¼ teaspoon of Xanthan Gum
2 Teaspoon of potato Starch
½ teaspoon of oil.
1½ tablespoon of water
1½ tablespoon of oil
1 teaspoon of Baking Powder
1 teaspoons flax meal to ¼ cup water equals 1 egg.
Pulverize 1 teaspoon whole flax seeds in coffee grinder or blender. Combine with 1/3 cup water and bring to boil. Reduce heat and simmer for 3 to 5 minutes until mixture is consistency of egg whites. Cool mixture before adding to baked goods. Best used in dark dishes since the brown color of flax may discolor baked goods. Mild flavor.
1 Tablespoons of Flax meal to 3 tablespoons of cold water.
Ener-G Egg Replacer: This is the one used most often in baking; it's really only good for recipes that call for 1 or 2 eggs. You can find it at natural food stores. One whole egg = 1 tsp powder + 2 tbsp water. It's made from potato flour and other vegan leaveners.
Tofu: Tofu is great for egg substitutions in recipes that call for a lot of egg (like quiches). To substitute for only one egg in a recipe, whip 1/4 cup tofu and add to your cooking.

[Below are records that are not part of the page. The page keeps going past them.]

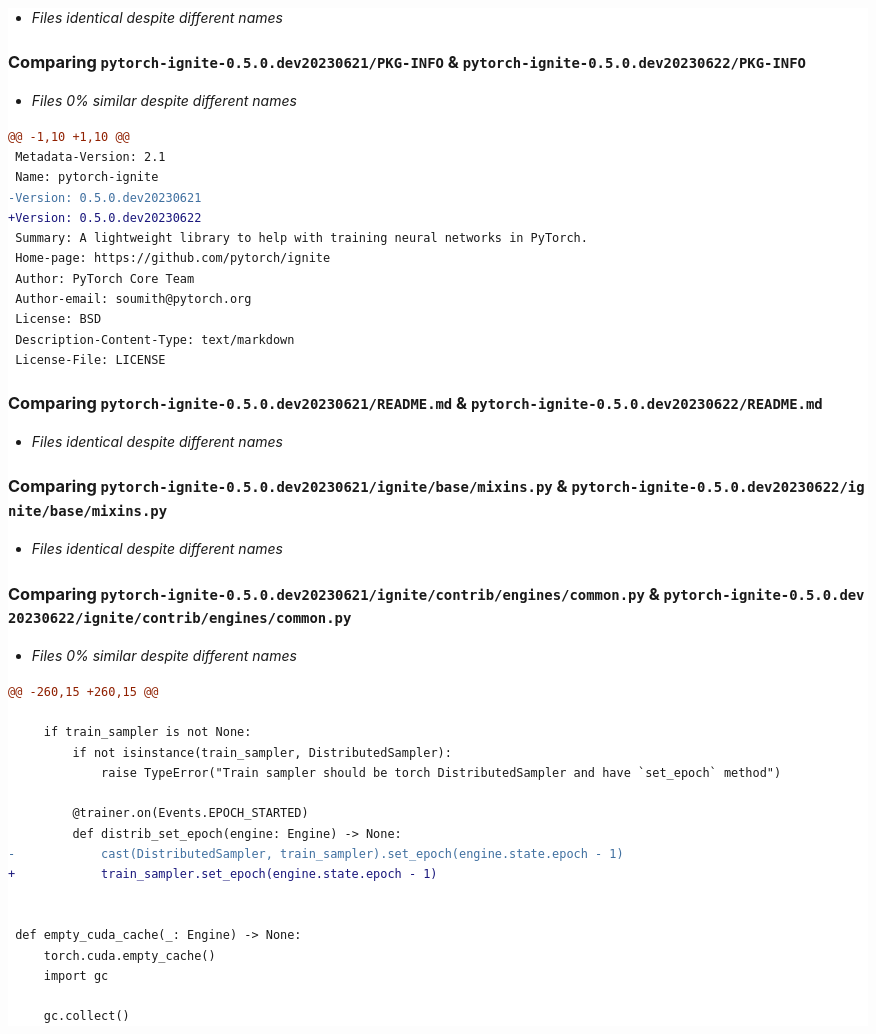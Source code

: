  * *Files identical despite different names*

### Comparing `pytorch-ignite-0.5.0.dev20230621/PKG-INFO` & `pytorch-ignite-0.5.0.dev20230622/PKG-INFO`

 * *Files 0% similar despite different names*

```diff
@@ -1,10 +1,10 @@
 Metadata-Version: 2.1
 Name: pytorch-ignite
-Version: 0.5.0.dev20230621
+Version: 0.5.0.dev20230622
 Summary: A lightweight library to help with training neural networks in PyTorch.
 Home-page: https://github.com/pytorch/ignite
 Author: PyTorch Core Team
 Author-email: soumith@pytorch.org
 License: BSD
 Description-Content-Type: text/markdown
 License-File: LICENSE
```

### Comparing `pytorch-ignite-0.5.0.dev20230621/README.md` & `pytorch-ignite-0.5.0.dev20230622/README.md`

 * *Files identical despite different names*

### Comparing `pytorch-ignite-0.5.0.dev20230621/ignite/base/mixins.py` & `pytorch-ignite-0.5.0.dev20230622/ignite/base/mixins.py`

 * *Files identical despite different names*

### Comparing `pytorch-ignite-0.5.0.dev20230621/ignite/contrib/engines/common.py` & `pytorch-ignite-0.5.0.dev20230622/ignite/contrib/engines/common.py`

 * *Files 0% similar despite different names*

```diff
@@ -260,15 +260,15 @@
 
     if train_sampler is not None:
         if not isinstance(train_sampler, DistributedSampler):
             raise TypeError("Train sampler should be torch DistributedSampler and have `set_epoch` method")
 
         @trainer.on(Events.EPOCH_STARTED)
         def distrib_set_epoch(engine: Engine) -> None:
-            cast(DistributedSampler, train_sampler).set_epoch(engine.state.epoch - 1)
+            train_sampler.set_epoch(engine.state.epoch - 1)
 
 
 def empty_cuda_cache(_: Engine) -> None:
     torch.cuda.empty_cache()
     import gc
 
     gc.collect()
```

Stuff around your kitchen:
1 whole egg = 2 tbsp water + 1 tbsp oil + 2 tsp baking powder
1 egg = 1 tbsp ground flax seed simmered in 3 tbsp water
1 egg = 2 tbsp water + 2 tsp baking powder
egg white = dissolve 1 tbsp plain agar powder in 1 tbsp water. Whip, chill and whip again.
For use in sweet baking:
Try substituting 1 banana or 1/4 cup apple sauce for each egg called for in a sweet, baked recipe. These will flavour the recipe, however, so make sure banana or apple will taste good in it.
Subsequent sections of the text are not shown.